Ближе к концу дня мы расположились в специальном гостевом доме для королевских гостей и чужеземных посланцев и тут же выгрузили свое имущество. Почти всех моих сопровождающих и добрую половину лошадей я отправил назад, оставив себе лишь двоих старинных – то ли слуг, то ли помощников. И дал о себе знать королю – хотя это было скорее данью вежливости. Король и так был осведомлен.
Он принял меня через неделю – как раз были официальные то ли проводы рекрутов, то ли представления вестфольдских и готийских дипломатов. Королева Библис там не присутствовала: в кулуарах говорили, что не отходит от дочки, которой последнее время сильно нездоровится. Бледная немочь, похоже.
Ортосу вовсю шел пятый десяток: по-нашему – муж в полном расцвете сил, да и семя Хельмута должно было сказаться.
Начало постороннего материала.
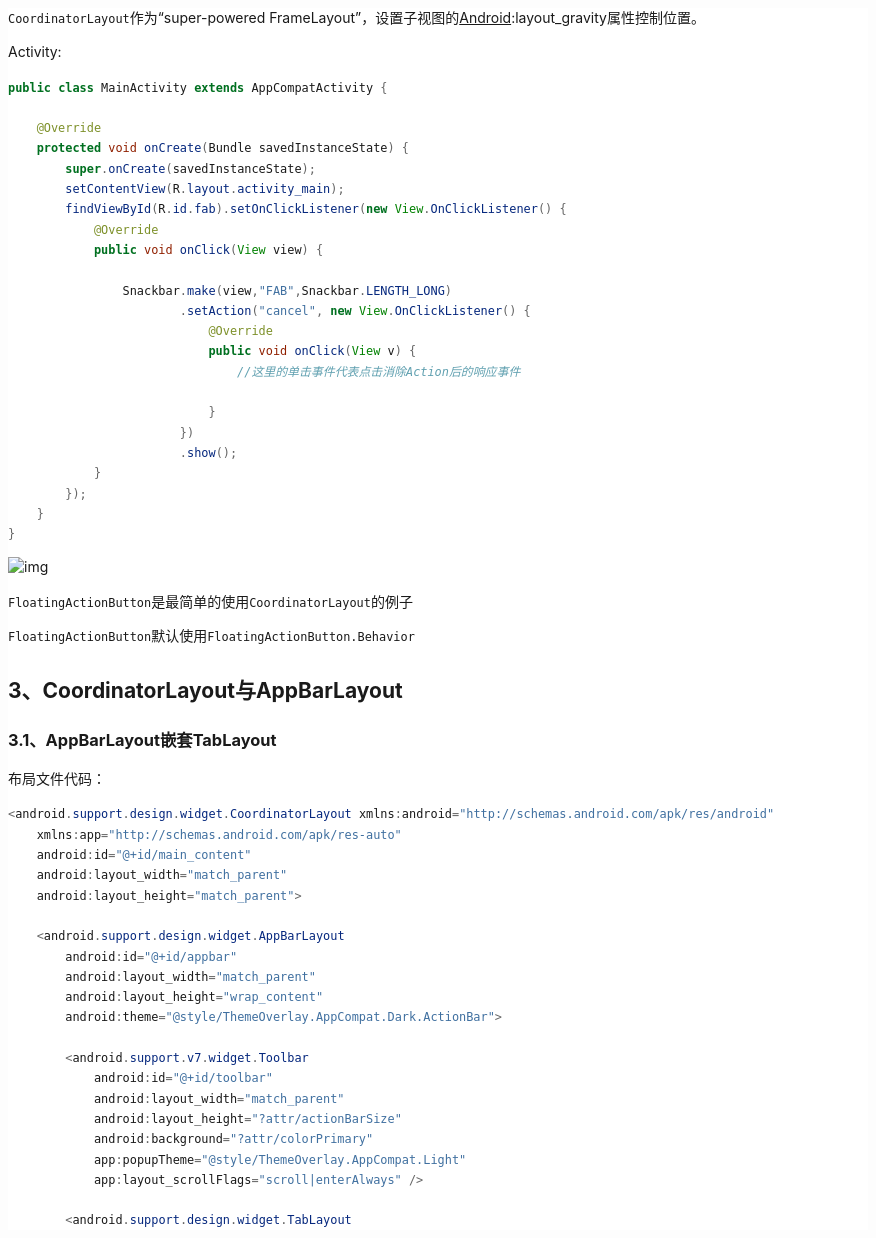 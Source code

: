 `CoordinatorLayout`作为“super-powered FrameLayout”，设置子视图的[Android](http://lib.csdn.net/base/android):layout_gravity属性控制位置。

Activity:

```java
public class MainActivity extends AppCompatActivity {

    @Override
    protected void onCreate(Bundle savedInstanceState) {
        super.onCreate(savedInstanceState);
        setContentView(R.layout.activity_main);
        findViewById(R.id.fab).setOnClickListener(new View.OnClickListener() {
            @Override
            public void onClick(View view) {

                Snackbar.make(view,"FAB",Snackbar.LENGTH_LONG)
                        .setAction("cancel", new View.OnClickListener() {
                            @Override
                            public void onClick(View v) {
                                //这里的单击事件代表点击消除Action后的响应事件

                            }
                        })
                        .show();
            }
        });
    }
}
```

![img](https://ws1.sinaimg.cn/large/006tKfTcly1fjvt8ymnl3g30b40jrb29.gif?ynotemdtimestamp=1568389841072)

`FloatingActionButton`是最简单的使用`CoordinatorLayout`的例子

`FloatingActionButton`默认使用`FloatingActionButton.Behavior`

## 3、CoordinatorLayout与AppBarLayout

### 3.1、AppBarLayout嵌套TabLayout

布局文件代码：

```java
<android.support.design.widget.CoordinatorLayout xmlns:android="http://schemas.android.com/apk/res/android"
    xmlns:app="http://schemas.android.com/apk/res-auto"
    android:id="@+id/main_content"
    android:layout_width="match_parent"
    android:layout_height="match_parent">

    <android.support.design.widget.AppBarLayout
        android:id="@+id/appbar"
        android:layout_width="match_parent"
        android:layout_height="wrap_content"
        android:theme="@style/ThemeOverlay.AppCompat.Dark.ActionBar">

        <android.support.v7.widget.Toolbar
            android:id="@+id/toolbar"
            android:layout_width="match_parent"
            android:layout_height="?attr/actionBarSize"
            android:background="?attr/colorPrimary"
            app:popupTheme="@style/ThemeOverlay.AppCompat.Light"
            app:layout_scrollFlags="scroll|enterAlways" />

        <android.support.design.widget.TabLayout
```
Однако он выглядел едва ли не моим ровесником: уже не тонок, а просто худ, движения ломкие, как прошлогодняя ветка, щеки впали, глаза, по-прежнему сохраняющие молодой азарт, слегка повыцвели. Словом, сдал позиции он изрядно. На людях мы обменялись малозначащими любезностями, но уже прощаясь со всеми, он показал мне глазами: жди.
В самом деле, почти тотчас же после исхода публики подошел его камердинер (никак не Фрейр, тот явно поднялся повыше) и сообщил, что их величество переоделись в домашнее и ждут меня.
Когда меня привели, Ортос ходил взад-вперед по своим малым покоям, облаченный в теплую распашную камизу скондийского покроя.
– Дэди Арм, рад тебя видеть.
Я молча кивнул и поклонился. И тут он с ходу спросил:
– Ты можешь дедовой властью и отцовским именем урезонить мою жену вместе с ее сыном?
Бахиру? В чем дело? О ней самой я услыхал впервые.
– Разве моя дочь…
– Мы разъехались, это неофициально, разумеется. Она безвыездно живет во Фрайбурге и через день наведывается в свою отчину. Ну, своего милого сынка. Заправская аббатиса и мою дочь на тот же путь наставляет. Принцессу Бельгарду. Тебе ничего такое имя не напомнило – когда мы огласили нашу радость по поводу ребенка в официальном извещении?